WHAT THIS TASK INVOLVES = Count the lines below containing "really". Number only.

MATERIAL SUPPLIED =
+--

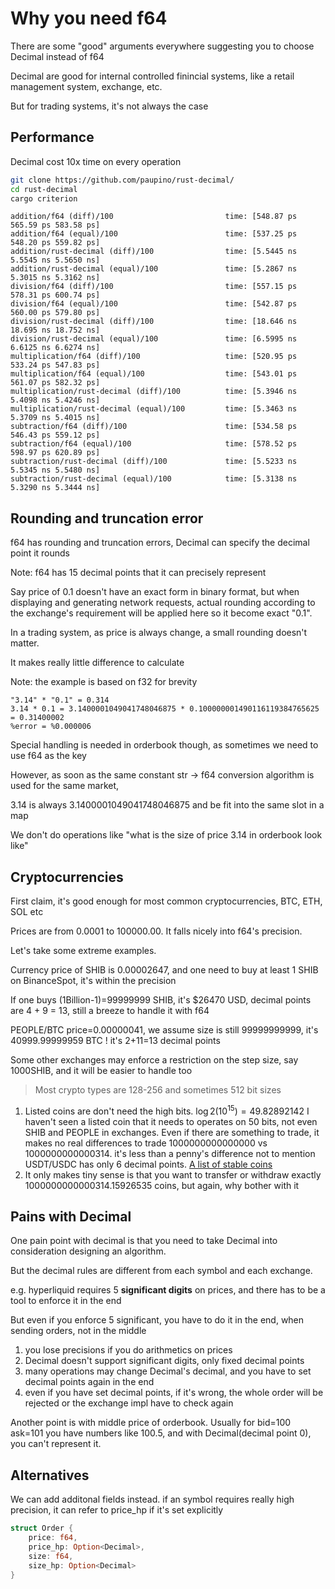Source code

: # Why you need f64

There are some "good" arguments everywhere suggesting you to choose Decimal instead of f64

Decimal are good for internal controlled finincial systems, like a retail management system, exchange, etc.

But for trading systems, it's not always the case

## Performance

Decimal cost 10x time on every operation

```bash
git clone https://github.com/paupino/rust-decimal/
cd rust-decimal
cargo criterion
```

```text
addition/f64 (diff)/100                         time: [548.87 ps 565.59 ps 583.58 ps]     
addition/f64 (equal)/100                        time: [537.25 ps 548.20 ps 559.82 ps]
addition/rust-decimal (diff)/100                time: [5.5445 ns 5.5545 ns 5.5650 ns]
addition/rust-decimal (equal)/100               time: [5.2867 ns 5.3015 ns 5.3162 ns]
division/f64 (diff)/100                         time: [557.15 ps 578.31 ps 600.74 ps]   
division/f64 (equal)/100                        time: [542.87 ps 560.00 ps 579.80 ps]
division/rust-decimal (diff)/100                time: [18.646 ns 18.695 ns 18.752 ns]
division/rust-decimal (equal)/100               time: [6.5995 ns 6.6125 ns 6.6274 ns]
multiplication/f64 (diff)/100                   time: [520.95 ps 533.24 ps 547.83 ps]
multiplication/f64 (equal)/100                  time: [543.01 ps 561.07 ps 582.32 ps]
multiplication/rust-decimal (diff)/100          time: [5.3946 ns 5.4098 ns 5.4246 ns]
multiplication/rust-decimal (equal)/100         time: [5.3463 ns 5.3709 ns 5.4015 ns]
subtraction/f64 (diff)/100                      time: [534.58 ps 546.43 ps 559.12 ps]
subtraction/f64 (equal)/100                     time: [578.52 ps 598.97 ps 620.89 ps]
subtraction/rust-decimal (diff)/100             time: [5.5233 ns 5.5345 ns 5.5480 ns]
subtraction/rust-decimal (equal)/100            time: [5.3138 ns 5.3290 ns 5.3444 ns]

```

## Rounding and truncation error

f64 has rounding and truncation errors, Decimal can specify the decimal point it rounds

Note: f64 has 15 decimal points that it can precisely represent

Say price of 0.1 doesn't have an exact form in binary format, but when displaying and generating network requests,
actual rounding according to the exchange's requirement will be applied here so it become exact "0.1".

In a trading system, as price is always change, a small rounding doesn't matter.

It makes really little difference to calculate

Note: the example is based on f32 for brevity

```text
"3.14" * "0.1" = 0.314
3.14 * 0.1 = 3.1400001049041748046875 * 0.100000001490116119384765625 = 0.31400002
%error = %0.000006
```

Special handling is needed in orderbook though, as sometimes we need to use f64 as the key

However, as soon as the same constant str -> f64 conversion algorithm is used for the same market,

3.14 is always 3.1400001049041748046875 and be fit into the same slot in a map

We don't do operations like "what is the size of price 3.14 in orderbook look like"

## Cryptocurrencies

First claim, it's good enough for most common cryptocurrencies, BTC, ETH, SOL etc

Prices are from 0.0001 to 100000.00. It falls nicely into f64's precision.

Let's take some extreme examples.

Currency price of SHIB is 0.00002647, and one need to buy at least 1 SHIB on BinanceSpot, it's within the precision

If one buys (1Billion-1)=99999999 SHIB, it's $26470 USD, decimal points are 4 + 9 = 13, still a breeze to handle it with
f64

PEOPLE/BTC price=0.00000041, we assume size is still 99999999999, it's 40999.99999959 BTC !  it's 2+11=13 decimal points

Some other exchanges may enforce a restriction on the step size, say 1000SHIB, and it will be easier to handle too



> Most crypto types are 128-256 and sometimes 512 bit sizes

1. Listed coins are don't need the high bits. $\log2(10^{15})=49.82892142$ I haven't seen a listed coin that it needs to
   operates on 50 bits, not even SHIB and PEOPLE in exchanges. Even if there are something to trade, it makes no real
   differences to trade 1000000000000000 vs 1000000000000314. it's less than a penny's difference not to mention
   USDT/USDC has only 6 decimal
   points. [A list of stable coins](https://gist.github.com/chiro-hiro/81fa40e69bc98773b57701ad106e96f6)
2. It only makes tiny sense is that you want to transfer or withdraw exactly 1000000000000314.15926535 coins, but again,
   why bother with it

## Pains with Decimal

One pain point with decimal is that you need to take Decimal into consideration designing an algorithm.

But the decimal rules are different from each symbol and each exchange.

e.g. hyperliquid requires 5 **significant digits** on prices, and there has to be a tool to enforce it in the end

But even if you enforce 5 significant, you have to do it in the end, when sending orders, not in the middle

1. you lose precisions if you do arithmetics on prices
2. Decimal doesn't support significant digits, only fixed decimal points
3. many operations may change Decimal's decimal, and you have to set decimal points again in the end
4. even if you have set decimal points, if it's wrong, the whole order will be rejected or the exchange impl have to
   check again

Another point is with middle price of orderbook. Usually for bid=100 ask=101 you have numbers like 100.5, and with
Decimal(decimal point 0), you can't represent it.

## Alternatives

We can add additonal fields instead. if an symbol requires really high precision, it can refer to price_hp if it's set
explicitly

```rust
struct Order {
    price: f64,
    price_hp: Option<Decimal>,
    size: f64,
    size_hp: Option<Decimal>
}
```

+--

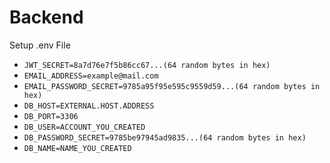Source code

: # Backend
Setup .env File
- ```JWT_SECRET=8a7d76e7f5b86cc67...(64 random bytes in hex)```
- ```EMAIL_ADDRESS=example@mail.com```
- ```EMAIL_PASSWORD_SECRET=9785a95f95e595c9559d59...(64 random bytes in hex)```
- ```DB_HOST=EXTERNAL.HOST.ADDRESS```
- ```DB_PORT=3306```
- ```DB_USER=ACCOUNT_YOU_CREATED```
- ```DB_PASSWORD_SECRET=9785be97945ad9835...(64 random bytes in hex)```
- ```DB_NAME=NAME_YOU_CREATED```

+--

SOLUTION FOR THIS EXERCISE = 2